Excerpts from a dataset —
-- Opening Marker --
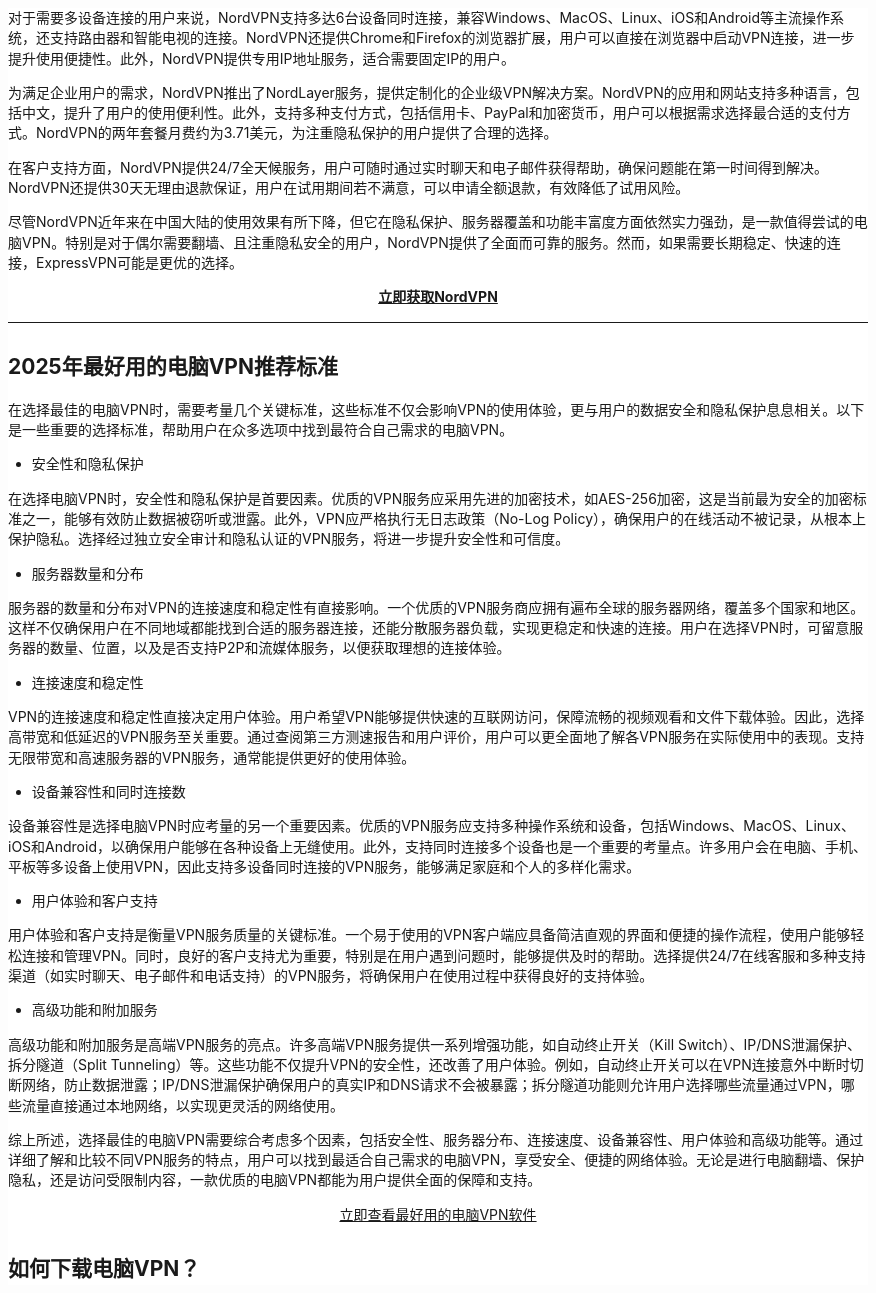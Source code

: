 对于需要多设备连接的用户来说，NordVPN支持多达6台设备同时连接，兼容Windows、MacOS、Linux、iOS和Android等主流操作系统，还支持路由器和智能电视的连接。NordVPN还提供Chrome和Firefox的浏览器扩展，用户可以直接在浏览器中启动VPN连接，进一步提升使用便捷性。此外，NordVPN提供专用IP地址服务，适合需要固定IP的用户。

为满足企业用户的需求，NordVPN推出了NordLayer服务，提供定制化的企业级VPN解决方案。NordVPN的应用和网站支持多种语言，包括中文，提升了用户的使用便利性。此外，支持多种支付方式，包括信用卡、PayPal和加密货币，用户可以根据需求选择最合适的支付方式。NordVPN的两年套餐月费约为3.71美元，为注重隐私保护的用户提供了合理的选择。

在客户支持方面，NordVPN提供24/7全天候服务，用户可随时通过实时聊天和电子邮件获得帮助，确保问题能在第一时间得到解决。NordVPN还提供30天无理由退款保证，用户在试用期间若不满意，可以申请全额退款，有效降低了试用风险。

尽管NordVPN近年来在中国大陆的使用效果有所下降，但它在隐私保护、服务器覆盖和功能丰富度方面依然实力强劲，是一款值得尝试的电脑VPN。特别是对于偶尔需要翻墙、且注重隐私安全的用户，NordVPN提供了全面而可靠的服务。然而，如果需要长期稳定、快速的连接，ExpressVPN可能是更优的选择。

**<p align="center"><a href="https://wallvpn.com/go/nordvpn/" rel="nofollow">立即获取NordVPN</a></p>**

****

## 2025年最好用的电脑VPN推荐标准

在选择最佳的电脑VPN时，需要考量几个关键标准，这些标准不仅会影响VPN的使用体验，更与用户的数据安全和隐私保护息息相关。以下是一些重要的选择标准，帮助用户在众多选项中找到最符合自己需求的电脑VPN。

* 安全性和隐私保护

在选择电脑VPN时，安全性和隐私保护是首要因素。优质的VPN服务应采用先进的加密技术，如AES-256加密，这是当前最为安全的加密标准之一，能够有效防止数据被窃听或泄露。此外，VPN应严格执行无日志政策（No-Log Policy），确保用户的在线活动不被记录，从根本上保护隐私。选择经过独立安全审计和隐私认证的VPN服务，将进一步提升安全性和可信度。

* 服务器数量和分布

服务器的数量和分布对VPN的连接速度和稳定性有直接影响。一个优质的VPN服务商应拥有遍布全球的服务器网络，覆盖多个国家和地区。这样不仅确保用户在不同地域都能找到合适的服务器连接，还能分散服务器负载，实现更稳定和快速的连接。用户在选择VPN时，可留意服务器的数量、位置，以及是否支持P2P和流媒体服务，以便获取理想的连接体验。

* 连接速度和稳定性

VPN的连接速度和稳定性直接决定用户体验。用户希望VPN能够提供快速的互联网访问，保障流畅的视频观看和文件下载体验。因此，选择高带宽和低延迟的VPN服务至关重要。通过查阅第三方测速报告和用户评价，用户可以更全面地了解各VPN服务在实际使用中的表现。支持无限带宽和高速服务器的VPN服务，通常能提供更好的使用体验。

* 设备兼容性和同时连接数

设备兼容性是选择电脑VPN时应考量的另一个重要因素。优质的VPN服务应支持多种操作系统和设备，包括Windows、MacOS、Linux、iOS和Android，以确保用户能够在各种设备上无缝使用。此外，支持同时连接多个设备也是一个重要的考量点。许多用户会在电脑、手机、平板等多设备上使用VPN，因此支持多设备同时连接的VPN服务，能够满足家庭和个人的多样化需求。

* 用户体验和客户支持

用户体验和客户支持是衡量VPN服务质量的关键标准。一个易于使用的VPN客户端应具备简洁直观的界面和便捷的操作流程，使用户能够轻松连接和管理VPN。同时，良好的客户支持尤为重要，特别是在用户遇到问题时，能够提供及时的帮助。选择提供24/7在线客服和多种支持渠道（如实时聊天、电子邮件和电话支持）的VPN服务，将确保用户在使用过程中获得良好的支持体验。

* 高级功能和附加服务

高级功能和附加服务是高端VPN服务的亮点。许多高端VPN服务提供一系列增强功能，如自动终止开关（Kill Switch）、IP/DNS泄漏保护、拆分隧道（Split Tunneling）等。这些功能不仅提升VPN的安全性，还改善了用户体验。例如，自动终止开关可以在VPN连接意外中断时切断网络，防止数据泄露；IP/DNS泄漏保护确保用户的真实IP和DNS请求不会被暴露；拆分隧道功能则允许用户选择哪些流量通过VPN，哪些流量直接通过本地网络，以实现更灵活的网络使用。

综上所述，选择最佳的电脑VPN需要综合考虑多个因素，包括安全性、服务器分布、连接速度、设备兼容性、用户体验和高级功能等。通过详细了解和比较不同VPN服务的特点，用户可以找到最适合自己需求的电脑VPN，享受安全、便捷的网络体验。无论是进行电脑翻墙、保护隐私，还是访问受限制内容，一款优质的电脑VPN都能为用户提供全面的保障和支持。

<p align="center"><a href="https://github.com/chinavpns/pcvpn.github.io?tab=readme-ov-file#2025%E5%B9%B4%E6%9C%80%E5%A5%BD%E7%94%A8%E7%9A%84%E7%94%B5%E8%84%91vpn%E6%8E%A8%E8%8D%90">立即查看最好用的电脑VPN软件</a></p>

## 如何下载电脑VPN？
-- Closing Marker --
Problem details — No pictures go in the copy. Set down all the data exactly.

Result below —
Source code

: 对于需要多设备连接的用户来说，NordVPN支持多达6台设备同时连接，兼容Windows、MacOS、Linux、iOS和Android等主流操作系统，还支持路由器和智能电视的连接。NordVPN还提供Chrome和Firefox的浏览器扩展，用户可以直接在浏览器中启动VPN连接，进一步提升使用便捷性。此外，NordVPN提供专用IP地址服务，适合需要固定IP的用户。

为满足企业用户的需求，NordVPN推出了NordLayer服务，提供定制化的企业级VPN解决方案。NordVPN的应用和网站支持多种语言，包括中文，提升了用户的使用便利性。此外，支持多种支付方式，包括信用卡、PayPal和加密货币，用户可以根据需求选择最合适的支付方式。NordVPN的两年套餐月费约为3.71美元，为注重隐私保护的用户提供了合理的选择。

在客户支持方面，NordVPN提供24/7全天候服务，用户可随时通过实时聊天和电子邮件获得帮助，确保问题能在第一时间得到解决。NordVPN还提供30天无理由退款保证，用户在试用期间若不满意，可以申请全额退款，有效降低了试用风险。

尽管NordVPN近年来在中国大陆的使用效果有所下降，但它在隐私保护、服务器覆盖和功能丰富度方面依然实力强劲，是一款值得尝试的电脑VPN。特别是对于偶尔需要翻墙、且注重隐私安全的用户，NordVPN提供了全面而可靠的服务。然而，如果需要长期稳定、快速的连接，ExpressVPN可能是更优的选择。

**<p align="center"><a href="https://wallvpn.com/go/nordvpn/" rel="nofollow">立即获取NordVPN</a></p>**

****

## 2025年最好用的电脑VPN推荐标准

在选择最佳的电脑VPN时，需要考量几个关键标准，这些标准不仅会影响VPN的使用体验，更与用户的数据安全和隐私保护息息相关。以下是一些重要的选择标准，帮助用户在众多选项中找到最符合自己需求的电脑VPN。

* 安全性和隐私保护

在选择电脑VPN时，安全性和隐私保护是首要因素。优质的VPN服务应采用先进的加密技术，如AES-256加密，这是当前最为安全的加密标准之一，能够有效防止数据被窃听或泄露。此外，VPN应严格执行无日志政策（No-Log Policy），确保用户的在线活动不被记录，从根本上保护隐私。选择经过独立安全审计和隐私认证的VPN服务，将进一步提升安全性和可信度。

* 服务器数量和分布

服务器的数量和分布对VPN的连接速度和稳定性有直接影响。一个优质的VPN服务商应拥有遍布全球的服务器网络，覆盖多个国家和地区。这样不仅确保用户在不同地域都能找到合适的服务器连接，还能分散服务器负载，实现更稳定和快速的连接。用户在选择VPN时，可留意服务器的数量、位置，以及是否支持P2P和流媒体服务，以便获取理想的连接体验。

* 连接速度和稳定性

VPN的连接速度和稳定性直接决定用户体验。用户希望VPN能够提供快速的互联网访问，保障流畅的视频观看和文件下载体验。因此，选择高带宽和低延迟的VPN服务至关重要。通过查阅第三方测速报告和用户评价，用户可以更全面地了解各VPN服务在实际使用中的表现。支持无限带宽和高速服务器的VPN服务，通常能提供更好的使用体验。

* 设备兼容性和同时连接数

设备兼容性是选择电脑VPN时应考量的另一个重要因素。优质的VPN服务应支持多种操作系统和设备，包括Windows、MacOS、Linux、iOS和Android，以确保用户能够在各种设备上无缝使用。此外，支持同时连接多个设备也是一个重要的考量点。许多用户会在电脑、手机、平板等多设备上使用VPN，因此支持多设备同时连接的VPN服务，能够满足家庭和个人的多样化需求。

* 用户体验和客户支持

用户体验和客户支持是衡量VPN服务质量的关键标准。一个易于使用的VPN客户端应具备简洁直观的界面和便捷的操作流程，使用户能够轻松连接和管理VPN。同时，良好的客户支持尤为重要，特别是在用户遇到问题时，能够提供及时的帮助。选择提供24/7在线客服和多种支持渠道（如实时聊天、电子邮件和电话支持）的VPN服务，将确保用户在使用过程中获得良好的支持体验。

* 高级功能和附加服务

高级功能和附加服务是高端VPN服务的亮点。许多高端VPN服务提供一系列增强功能，如自动终止开关（Kill Switch）、IP/DNS泄漏保护、拆分隧道（Split Tunneling）等。这些功能不仅提升VPN的安全性，还改善了用户体验。例如，自动终止开关可以在VPN连接意外中断时切断网络，防止数据泄露；IP/DNS泄漏保护确保用户的真实IP和DNS请求不会被暴露；拆分隧道功能则允许用户选择哪些流量通过VPN，哪些流量直接通过本地网络，以实现更灵活的网络使用。

综上所述，选择最佳的电脑VPN需要综合考虑多个因素，包括安全性、服务器分布、连接速度、设备兼容性、用户体验和高级功能等。通过详细了解和比较不同VPN服务的特点，用户可以找到最适合自己需求的电脑VPN，享受安全、便捷的网络体验。无论是进行电脑翻墙、保护隐私，还是访问受限制内容，一款优质的电脑VPN都能为用户提供全面的保障和支持。

<p align="center"><a href="https://github.com/chinavpns/pcvpn.github.io?tab=readme-ov-file#2025%E5%B9%B4%E6%9C%80%E5%A5%BD%E7%94%A8%E7%9A%84%E7%94%B5%E8%84%91vpn%E6%8E%A8%E8%8D%90">立即查看最好用的电脑VPN软件</a></p>

## 如何下载电脑VPN？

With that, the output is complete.